Vaut le détour : un repas gastronomique dans un cadre au charme campagnard… Tout est simple et pourtant soigneusement pensé pour être beau et bon.
D’abord, le village : tout en rond, avec des maisons aux belles pierres blondes, des ruelles minuscules…
Ensuite, la “cascina” de la Cena di Pitagora : de vieux bâtiments de ferme magnifiquement rénovés autour d’une cour carrée plantée d’herbes aromatiques, de fleurs et de vigne vierge, une pergola recouverte d’une glycine blanche… Dans la salle commune, préparée pour nous deux seulement ce soir là, de beaux meubles de récupération, des lumières tamisées, un feu dans le poêle à bois, un mur entier de livres, des brochures militantes, un peu de musique : une ambiance simple et chaleureuse. C’est là (je crois) que se tiennent les réunions et les conférences de l’association.
Le repas (entièrement vegan) : j’ai noté la composition de chaque plat tant elle m’a semblé parfaite. Pour commencer, un antipasto de légumes craquants marinés à l’huile d’olive et au citron avec quelques cubes de bavarois d’épinards. Maria, en cuisine, est douée. C’est une esthète perfectionniste qui a le sens de l’équilibre. Il y a de la douceur, du croquant et juste la pointe d’amertume qu’il faut pour étonner. La présentation aussi est magnifique, à la fois savamment composée et sans chichis. Vient ensuite un “primo” de pâtes maison fondantes avec une crème à la sauge et aux poireaux, saupoudrées de noisettes grillées. Là encore, l’équilibre est parfait, fondant, craquant, douceur, et toujours le petit goût inattendu qui relève tout et qui fait qu’on s’en souviendra : ici, la sauge.

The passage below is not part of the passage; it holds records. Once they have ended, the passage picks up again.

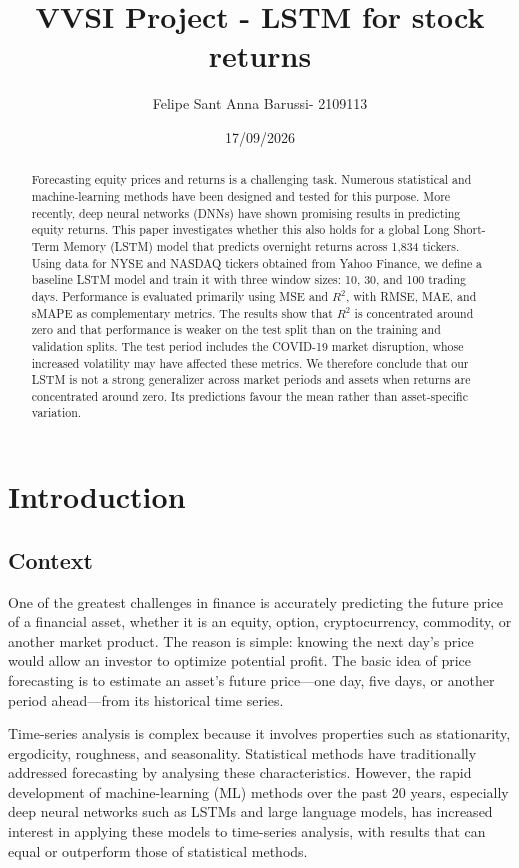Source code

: \documentclass[12pt,a4paper]{article}
\title{VVSI Project - LSTM for stock returns}
\author{Felipe Sant Anna Barussi- 2109113}
\date{17/09/2026}
\begin{document}
\maketitle

\begin{abstract}
Forecasting equity prices and returns is a challenging task. Numerous
statistical and machine-learning methods have been designed and tested for this
purpose. More recently, deep neural networks (DNNs) have shown promising results
in predicting equity returns. This paper investigates whether this also holds
for a global Long Short-Term Memory (LSTM) model that predicts overnight returns
across 1,834 tickers. Using data for NYSE and NASDAQ tickers obtained from Yahoo
Finance, we define a baseline LSTM model and train it with three window sizes:
10, 30, and 100 trading days. Performance is evaluated primarily using MSE and
$R^2$, with RMSE, MAE, and sMAPE as complementary metrics. The results show that
$R^2$ is concentrated around zero and that performance is weaker on the test
split than on the training and validation splits. The test period includes the
COVID-19 market disruption, whose increased volatility may have affected these
metrics. We therefore conclude that our LSTM is not a strong generalizer across
market periods and assets when returns are concentrated around zero. Its
predictions favour the mean rather than asset-specific variation.
\end{abstract}

\section{Introduction}

\subsection{Context}
One of the greatest challenges in finance is accurately predicting the future
price of a financial asset, whether it is an equity, option, cryptocurrency,
commodity, or another market product. The reason is simple: knowing the next
day's price would allow an investor to optimize potential profit. The basic idea
of price forecasting is to estimate an asset's future price---one day, five
days, or another period ahead---from its historical time series.

Time-series analysis is complex because it involves properties such as
stationarity, ergodicity, roughness, and seasonality. Statistical methods have
traditionally addressed forecasting by analysing these characteristics.
However, the rapid development of machine-learning (ML) methods over the past
20 years, especially deep neural networks such as LSTMs and large language
models, has increased interest in applying these models to time-series analysis,
with results that can equal or outperform those of statistical methods.
\end{document}
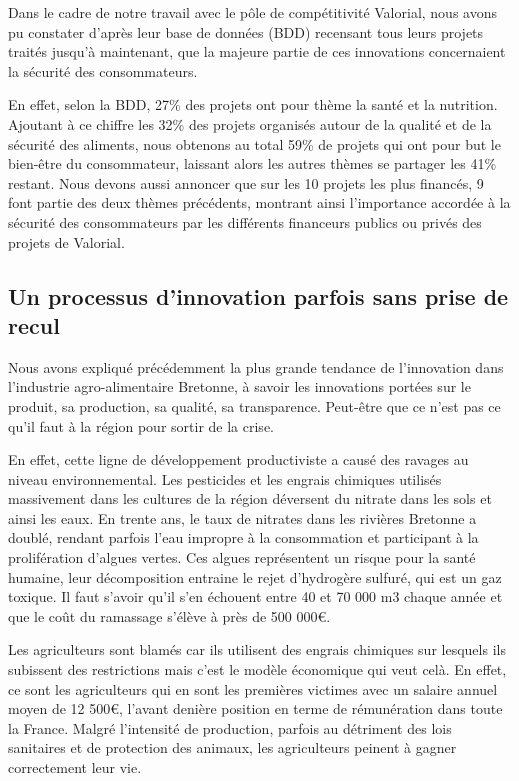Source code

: \documentclass[a4paper,12pt]{report}
\begin{document}
			Dans le cadre de notre travail avec le pôle de compétitivité Valorial, nous avons pu constater d’après leur base de données (BDD) recensant tous leurs projets traités jusqu’à maintenant, que la majeure partie de ces innovations concernaient la sécurité des consommateurs. 
			
			En effet, selon la BDD, 27\% des projets ont pour thème la santé et la nutrition. Ajoutant à ce chiffre les 32\% des projets  organisés autour de la qualité et de la sécurité des aliments, nous obtenons au total 59\% de projets qui ont pour but le bien-être du consommateur, laissant alors les autres thèmes se partager les 41\% restant. Nous devons aussi annoncer que sur les 10 projets les plus financés, 9 font partie des deux thèmes précédents, montrant ainsi l’importance accordée à la sécurité des consommateurs par les différents financeurs publics ou privés des projets de Valorial.
						
		\subsection{Un processus d'innovation parfois sans prise de recul}
			
			Nous avons expliqué précédemment la plus grande tendance de l’innovation dans l’industrie agro-alimentaire Bretonne, à savoir les innovations portées sur le produit, sa production, sa qualité, sa transparence. Peut-être que ce n’est pas ce qu’il faut à la région pour sortir de la crise.
			
			En effet, cette ligne de développement productiviste a causé des ravages au niveau environnemental. Les pesticides et les engrais chimiques utilisés massivement dans les cultures de la région déversent du nitrate dans les sols et ainsi les eaux. En trente ans, le taux de nitrates dans les rivières Bretonne a doublé, rendant parfois l’eau impropre à la consommation et participant à la prolifération d’algues vertes\cite{NitratesAlguesVertesBretagne}. Ces algues représentent un risque pour la santé humaine, leur décomposition entraine le rejet d’hydrogère sulfuré, qui est un gaz toxique. Il faut s’avoir qu’il s’en échouent entre 40 et 70 000 m3 chaque année et que le coût du ramassage s’élève à près de 500 000\euro.
			
			Les agriculteurs sont blamés car ils utilisent des engrais chimiques sur lesquels ils subissent des restrictions mais c’est le modèle économique qui veut celà. En effet, ce sont les agriculteurs qui en sont les premières victimes avec un salaire annuel moyen de 12 500\euro, l’avant denière position en terme de rémunération dans toute la France\cite{AlguesVertesNouvellePreuveRavagesProductivismeAgricole}. Malgré l’intensité de production, parfois au détriment des lois sanitaires et de protection des animaux, les agriculteurs peinent à gagner correctement leur vie.
			
\end{document}
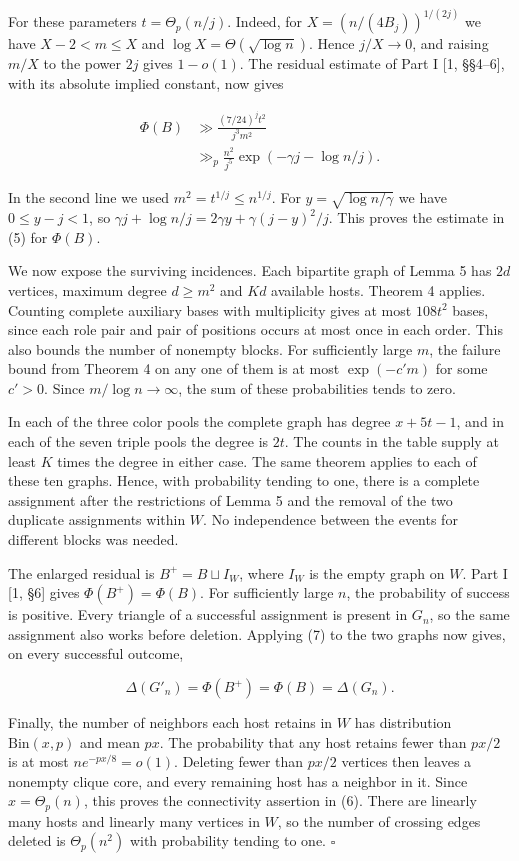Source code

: \documentclass[english,11pt,a4paper]{article}
\newcounter{none}
\begin{document}
For these parameters \(t=\Theta_p(n/j)\). Indeed, for \(X=(n/(4B_j))^{1/(2j)}\) we have \(X-2<m\le X\) and \(\log X=\Theta(\sqrt{\log n})\). Hence \(j/X\to0\), and raising \(m/X\) to the power \(2j\) gives \(1-o(1)\). The residual estimate of Part I {[}1, §§4--6{]}, with its absolute implied constant, now gives

\[\begin{aligned}
\Phi(B)&\gg \frac{(7/24)^j t^2}{j^3m^2}\\
&\gg_p \frac{n^2}{j^5}\exp(-\gamma j-\log n/j).
\end{aligned}
\tag{10}\]

In the second line we used \(m^2=t^{1/j}\le n^{1/j}\). For \(y=\sqrt{\log n/\gamma}\) we have \(0\le y-j<1\), so \(\gamma j+\log n/j=2\gamma y+\gamma(j-y)^2/j\). This proves the estimate in (5) for \(\Phi(B)\).

We now expose the surviving incidences. Each bipartite graph of Lemma 5 has \(2d\) vertices, maximum degree \(d\ge m^2\) and \(Kd\) available hosts. Theorem 4 applies. Counting complete auxiliary bases with multiplicity gives at most \(108t^2\) bases, since each role pair and pair of positions occurs at most once in each order. This also bounds the number of nonempty blocks. For sufficiently large \(m\), the failure bound from Theorem 4 on any one of them is at most \(\exp(-c'm)\) for some \(c'>0\). Since \(m/\log n\to\infty\), the sum of these probabilities tends to zero.

In each of the three color pools the complete graph has degree \(x+5t-1\), and in each of the seven triple pools the degree is \(2t\). The counts in the table supply at least \(K\) times the degree in either case. The same theorem applies to each of these ten graphs. Hence, with probability tending to one, there is a complete assignment after the restrictions of Lemma 5 and the removal of the two duplicate assignments within \(W\). No independence between the events for different blocks was needed.

The enlarged residual is \(B^+=B\sqcup I_W\), where \(I_W\) is the empty graph on \(W\). Part I {[}1, §6{]} gives \(\Phi(B^+)=\Phi(B)\). For sufficiently large \(n\), the probability of success is positive. Every triangle of a successful assignment is present in \(G_n\), so the same assignment also works before deletion. Applying (7) to the two graphs now gives, on every successful outcome,

\[\Delta(G'_n)=\Phi(B^+)=\Phi(B)=\Delta(G_n).\]

Finally, the number of neighbors each host retains in \(W\) has distribution \(\mathrm{Bin}(x,p)\) and mean \(px\). The probability that any host retains fewer than \(px/2\) is at most \(ne^{-px/8}=o(1)\). Deleting fewer than \(px/2\) vertices then leaves a nonempty clique core, and every remaining host has a neighbor in it. Since \(x=\Theta_p(n)\), this proves the connectivity assertion in (6). There are linearly many hosts and linearly many vertices in \(W\), so the number of crossing edges deleted is \(\Theta_p(n^2)\) with probability tending to one. \(\square\)
\end{document}
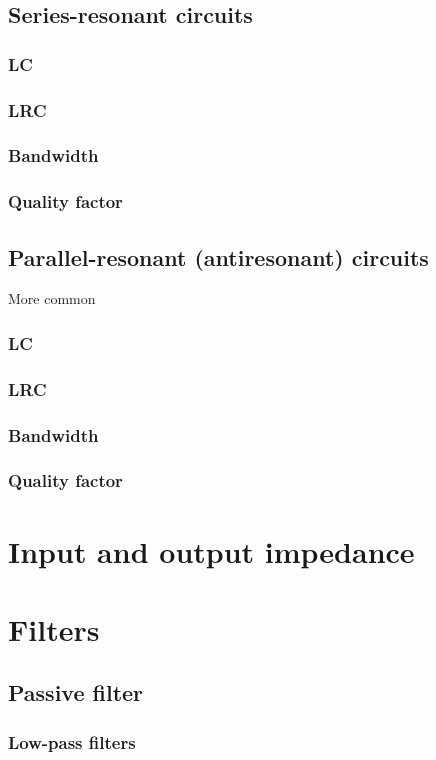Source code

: \documentclass{report}
\begin{document}
\subsection{Series-resonant circuits}
\subsubsection{LC}
\subsubsection{LRC}
\subsubsection{Bandwidth}
\subsubsection{Quality factor}
\subsection{Parallel-resonant (antiresonant) circuits}
More common
\subsubsection{LC}
\subsubsection{LRC}
\subsubsection{Bandwidth}
\subsubsection{Quality factor}
\section{Input and output impedance}
\section{Filters}
\subsection{Passive filter}
\subsubsection{Low-pass filters}
\end{document}

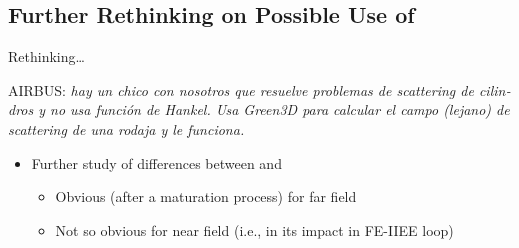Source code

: \subsection{Further Rethinking on Possible Use of  {\GreenT}}

    
  \begin{frame}[plain]
    \centering    \Large{Rethinking\ldots}

    \vspace*{0.5\baselineskip}

    \centering\parbox{\textwidth}{%
      AIRBUS: \emph{\foreignlanguage{spanish}{hay un chico con nosotros que
          resuelve problemas de scattering de cilindros y no usa
          función de Hankel. Usa Green3D para calcular el campo
          (lejano) de scattering de una rodaja y \alert{le funciona.}}
        }}

      \vspace*{\baselineskip}
      
      \begin{itemize}
      \item Further study of differences between  {\GreenD} and {\GreenT}
        \begin{itemize}
        \item Obvious (after a maturation process) for far field
        \item Not so obvious for near field (i.e., in its impact in
          FE-IIEE loop)
        \end{itemize}
      \end{itemize}
      
  \end{frame}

Pour le “secondo”, des pancakes aux carottes, très doux, sur un lit lamelles de chou cru sauce tahini qui en est le parfait contrepoint. Et en dessert, une spécialité locale véganisée : le salami de chocolat. En voyant arriver deux épaisses tranches chocolatées, j’ai pensé que ce serait lourd et indigeste, mais Maria avait eu la main légère sur le sucre, et l’acidulé du coulis fraise coco a fait le reste : une fois de plus, pari gagné. Ah, j’oubliais le pain maison fait par Davide et le vin blanc local… Je n’aime pas trop le vin, et encore moins le blanc, mais celui-là n’était ni doux ni sec, plutôt robuste et rond, on l’a adoré. Au début on négociait pour ne pas prendre une bouteille entière mais juste un verre, puis de verre en verre, la bouteille y est passée.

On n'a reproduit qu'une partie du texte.